A psychosis test to evaluate a patient who may have psychosis involves screening with a mental health professional qualified to assess the patient and identify the key components necessary for a diagnosis of psychosis. Additional testing may be used to learn more about the origins of the psychosis, and this can include blood and urine samples analyzed in a lab. People being evaluated for psychosis should plan on spending several hours on testing, and they may need to meet with a mental health professional several times.
People with psychosis experience a break with reality. They can develop hallucinations and delusions, such as a belief that they are under attack by a person or entity, and they often experience disordered thinking. Disordered thinking can cause behavioral abnormalities and the person may have difficulty communicating, performing complex tasks, and engaging in activities associated with daily living. A psychosis test can be used to see if a patient has psychosis or another related mental health condition.
In a psychosis test, a psychiatrist or another mental health professional asks the patient a series of questions. These questions are designed to tease out information about how the patient views and interacts with the world. The test looks for key signs that the patient is hallucinating or experiencing delusions. During the screening, the patient will be observed for signs of disordered thinking, like garbled sentences or confusion.
It is also common to contact friends and family during a psychosis test. People who know the patient can describe behavior as normal or abnormal and provide more information about the patient's medical and psychological history. If a patient has suddenly started acting strange, friends, family, and the patient's regular doctor are likely to have made note of it. They may have information about triggering events that can be used to learn more about why the patient is experiencing psychosis. For example, some medications are known to cause psychiatric symptoms, and if a patient starts taking one of those medications and then begins experiencing psychiatric problems, simply stopping the medication may resolve the problem.

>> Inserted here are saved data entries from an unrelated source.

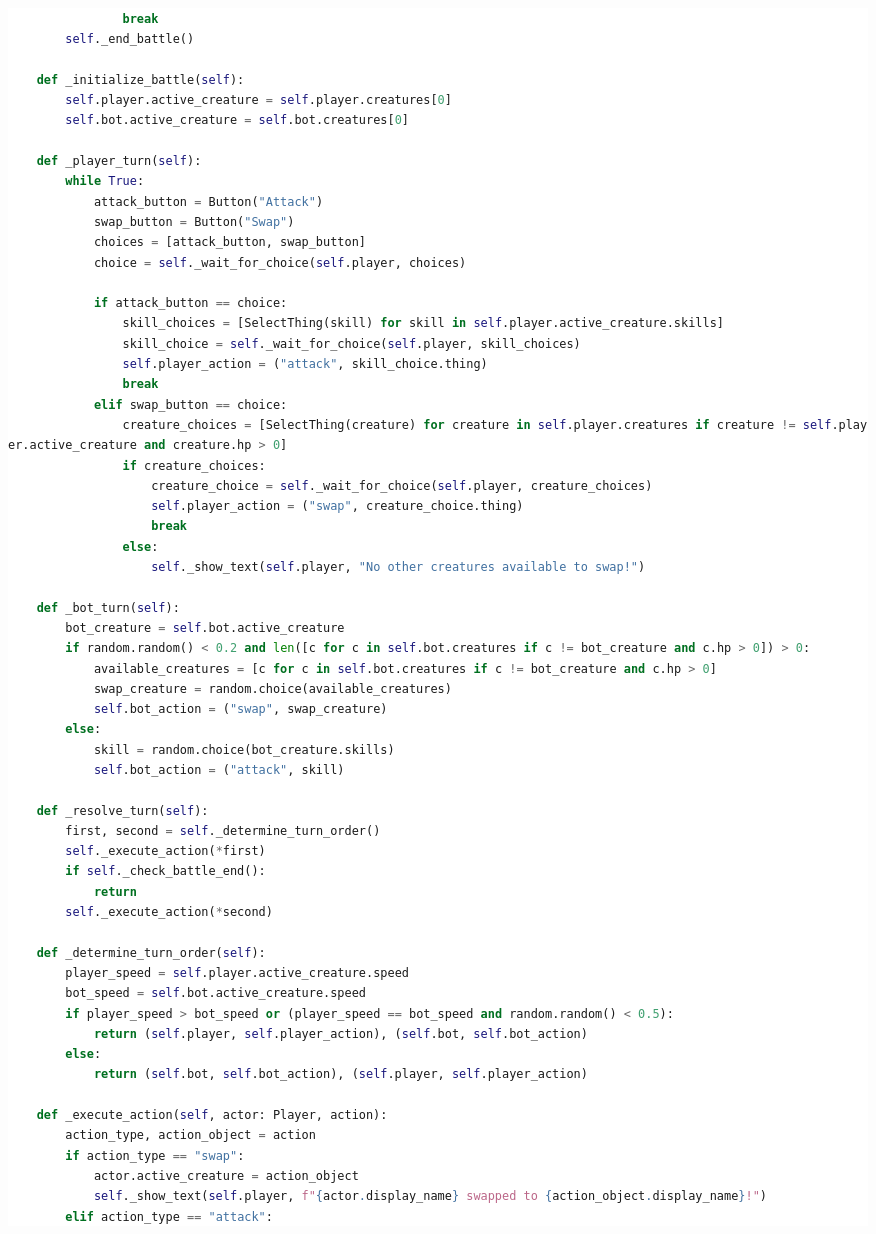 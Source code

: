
 ```python main_game/scenes/main_game_scene.py
                break
        self._end_battle()

    def _initialize_battle(self):
        self.player.active_creature = self.player.creatures[0]
        self.bot.active_creature = self.bot.creatures[0]

    def _player_turn(self):
        while True:
            attack_button = Button("Attack")
            swap_button = Button("Swap")
            choices = [attack_button, swap_button]
            choice = self._wait_for_choice(self.player, choices)

            if attack_button == choice:
                skill_choices = [SelectThing(skill) for skill in self.player.active_creature.skills]
                skill_choice = self._wait_for_choice(self.player, skill_choices)
                self.player_action = ("attack", skill_choice.thing)
                break
            elif swap_button == choice:
                creature_choices = [SelectThing(creature) for creature in self.player.creatures if creature != self.player.active_creature and creature.hp > 0]
                if creature_choices:
                    creature_choice = self._wait_for_choice(self.player, creature_choices)
                    self.player_action = ("swap", creature_choice.thing)
                    break
                else:
                    self._show_text(self.player, "No other creatures available to swap!")

    def _bot_turn(self):
        bot_creature = self.bot.active_creature
        if random.random() < 0.2 and len([c for c in self.bot.creatures if c != bot_creature and c.hp > 0]) > 0:
            available_creatures = [c for c in self.bot.creatures if c != bot_creature and c.hp > 0]
            swap_creature = random.choice(available_creatures)
            self.bot_action = ("swap", swap_creature)
        else:
            skill = random.choice(bot_creature.skills)
            self.bot_action = ("attack", skill)

    def _resolve_turn(self):
        first, second = self._determine_turn_order()
        self._execute_action(*first)
        if self._check_battle_end():
            return
        self._execute_action(*second)

    def _determine_turn_order(self):
        player_speed = self.player.active_creature.speed
        bot_speed = self.bot.active_creature.speed
        if player_speed > bot_speed or (player_speed == bot_speed and random.random() < 0.5):
            return (self.player, self.player_action), (self.bot, self.bot_action)
        else:
            return (self.bot, self.bot_action), (self.player, self.player_action)

    def _execute_action(self, actor: Player, action):
        action_type, action_object = action
        if action_type == "swap":
            actor.active_creature = action_object
            self._show_text(self.player, f"{actor.display_name} swapped to {action_object.display_name}!")
        elif action_type == "attack":
```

If the outcome of a psychosis test shows that a patient does indeed have psychosis, screening will expand in scope to find out why. Blood and urine testing can look for medical causes of psychosis and additional psychological testing and screening can be used to see if the psychosis is occurring with another mental illness, like depression. This information will be used to develop a treatment plan to help the patient break through the psychosis and rejoin reality. Treatments can include medications, psychotherapy, and treatment of underlying medical conditions that may be contributing to the patient's mental state.